Scan the data below for the string "section". Copy every line where it appears.

++++++

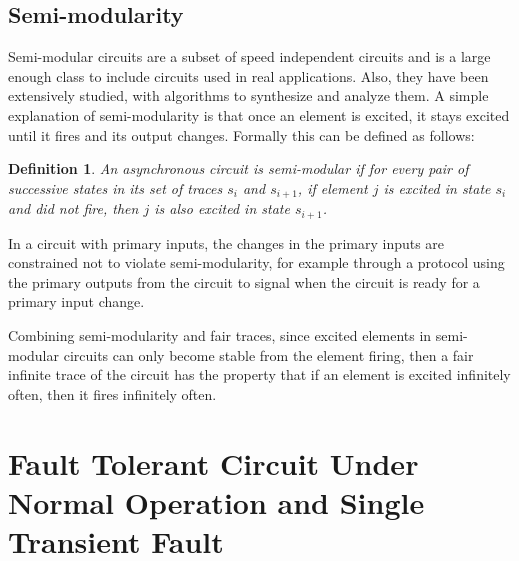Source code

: \documentclass[12pt]{report}
\newtheorem*{definition}{Definition}
\begin{document}
\section{Semi-modularity}
Semi-modular circuits are a subset of speed independent circuits and is a large enough class to include circuits used in real applications.  Also, they have been extensively studied, with algorithms to synthesize and analyze them.  A simple explanation of semi-modularity is that once an element is excited, it stays excited until it fires and its output changes.  Formally this can be defined as follows: %
\begin{definition}
An asynchronous circuit is {\em semi-modular} if for every pair of successive states in its set of traces $s_{i}$ and $s_{i+1}$, if element $j$ is excited in state $s_i$ and did not fire, then $j$ is also excited in state $s_{i+1}$. 
\end{definition}
In a circuit with primary inputs, the changes in the primary inputs are constrained not to violate semi-modularity, for example through a protocol using the primary outputs from the circuit to signal when the circuit is ready for a primary input change.

Combining semi-modularity and fair traces, since excited elements in semi-modular circuits can only become stable from the element firing, then a fair infinite trace of the circuit has the property that if an element is excited infinitely often, then it fires infinitely often.  

\chapter{Fault Tolerant Circuit Under Normal Operation and Single Transient Fault}
\end{document}
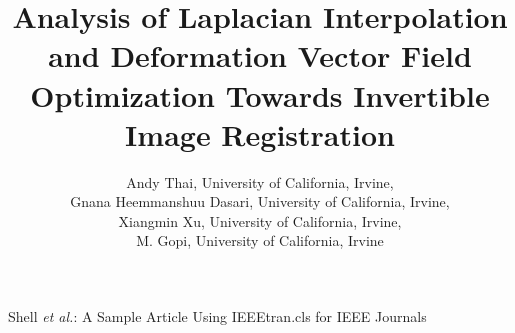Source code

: \documentclass[lettersize,journal]{IEEEtran}
\begin{document}
\title{Analysis of Laplacian Interpolation and Deformation Vector Field Optimization Towards Invertible Image Registration}

\author{
        {Andy Thai, University of California, Irvine},

        {Gnana Heemmanshuu Dasari, University of California, Irvine},

        {Xiangmin Xu, University of California, Irvine},
        
        {M. Gopi, University of California, Irvine}
}

%
{Shell \MakeLowercase{\textit{et al.}}: A Sample Article Using IEEEtran.cls for IEEE Journals}


\maketitle
\end{document}
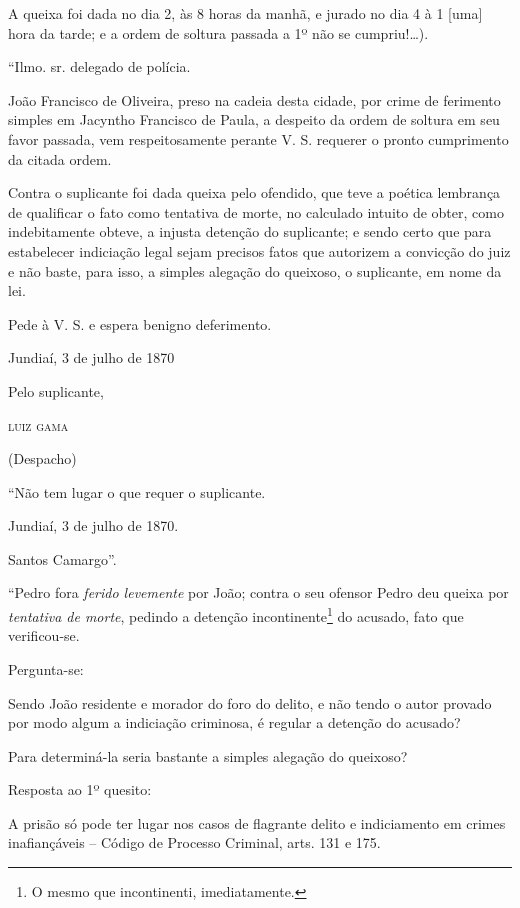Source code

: A queixa foi dada no dia 2, às 8 horas da manhã, e jurado no dia 4 à 1
{[}uma{]} hora da tarde; e a ordem de soltura passada a 1º não se
cumpriu!\ldots{}).

\asterisc{}

``Ilmo. sr. delegado de polícia.

João Francisco de Oliveira, preso na cadeia desta cidade, por crime de
ferimento simples em Jacyntho Francisco de Paula, a despeito da ordem de
soltura em seu favor passada, vem respeitosamente perante V. S. requerer
o pronto cumprimento da citada ordem.

Contra o suplicante foi dada queixa pelo ofendido, que teve a poética
lembrança de qualificar o fato como tentativa de morte, no calculado
intuito de obter, como indebitamente obteve, a injusta detenção do
suplicante; e sendo certo que para estabelecer indiciação legal sejam
precisos fatos que autorizem a convicção do juiz e não baste, para isso,
a simples alegação do queixoso, o suplicante, em nome da lei.

Pede à V. S. e espera benigno deferimento.

\begin{flushright}
Jundiaí, 3 de julho de 1870

Pelo suplicante,

\textsc{luiz gama}
\end{flushright}

(Despacho)

``Não tem lugar o que requer o suplicante.

Jundiaí, 3 de julho de 1870.

Santos Camargo''.

\asterisc{}

``Pedro fora \emph{ferido levemente} por João; contra o seu ofensor Pedro
deu queixa por \emph{tentativa de morte}, pedindo a detenção
incontinente\footnote{ O mesmo que incontinenti, imediatamente.} do
acusado, fato que verificou-se.

Pergunta-se:

Sendo João residente e morador do foro do delito, e não tendo o autor
provado por modo algum a indiciação criminosa, é regular a detenção do
acusado?

Para determiná-la seria bastante a simples alegação do queixoso?

Resposta ao 1º quesito:

A prisão só pode ter lugar nos casos de flagrante delito e indiciamento
em crimes inafiançáveis -- Código de Processo Criminal, arts. 131 e 175.

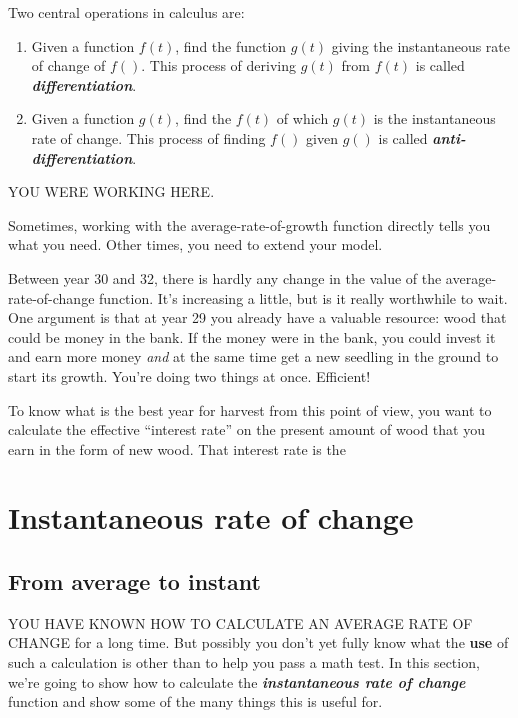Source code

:\documentclass[
]{book}
\providecommand{\tightlist}{%
  \setlength{\itemsep}{0pt}\setlength{\parskip}{0pt}}
\begin{document}
Two central operations in calculus are:

\begin{enumerate}
\def\labelenumi{\arabic{enumi}.}
\tightlist
\item
  Given a function \(f(t)\), find the function \(g(t)\) giving the instantaneous rate of change of \(f()\). This process of deriving \(g(t)\) from \(f(t)\) is called \textbf{\emph{differentiation}}.
\item
  Given a function \(g(t)\), find the \(f(t)\) of which \(g(t)\) is the instantaneous rate of change. This process of finding \(f()\) given \(g()\) is called \textbf{\emph{anti-differentiation}}.
\end{enumerate}

YOU WERE WORKING HERE.

Sometimes, working with the average-rate-of-growth function directly tells you what you need. Other times, you need to extend your model.

Between year 30 and 32, there is hardly any change in the value of the average-rate-of-change function. It's increasing a little, but is it really worthwhile to wait. One argument is that at year 29 you already have a valuable resource: wood that could be money in the bank. If the money were in the bank, you could invest it and earn more money \emph{and} at the same time get a new seedling in the ground to start its growth. You're doing two things at once. Efficient!

To know what is the best year for harvest from this point of view, you want to calculate the effective ``interest rate'' on the present amount of wood that you earn in the form of new wood. That interest rate is the

\hypertarget{instantaneous-rate-of-change-1}{%
\chapter{Instantaneous rate of change}\label{instantaneous-rate-of-change-1}}

\hypertarget{from-average-to-instant}{%
\section{From average to instant}\label{from-average-to-instant}}

YOU HAVE KNOWN HOW TO CALCULATE AN AVERAGE RATE OF CHANGE for a long time. But possibly you don't yet fully know what the \textbf{use} of such a calculation is other than to help you pass a math test. In this section, we're going to show how to calculate the \textbf{\emph{instantaneous rate of change}} function and show some of the many things this is useful for.
\end{document}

++++++

• **Task response**:
\section{Semi-modularity}
\section{From average to instant}\label{from-average-to-instant}}
YOU HAVE KNOWN HOW TO CALCULATE AN AVERAGE RATE OF CHANGE for a long time. But possibly you don't yet fully know what the \textbf{use} of such a calculation is other than to help you pass a math test. In this section, we're going to show how to calculate the \textbf{\emph{instantaneous rate of change}} function and show some of the many things this is useful for.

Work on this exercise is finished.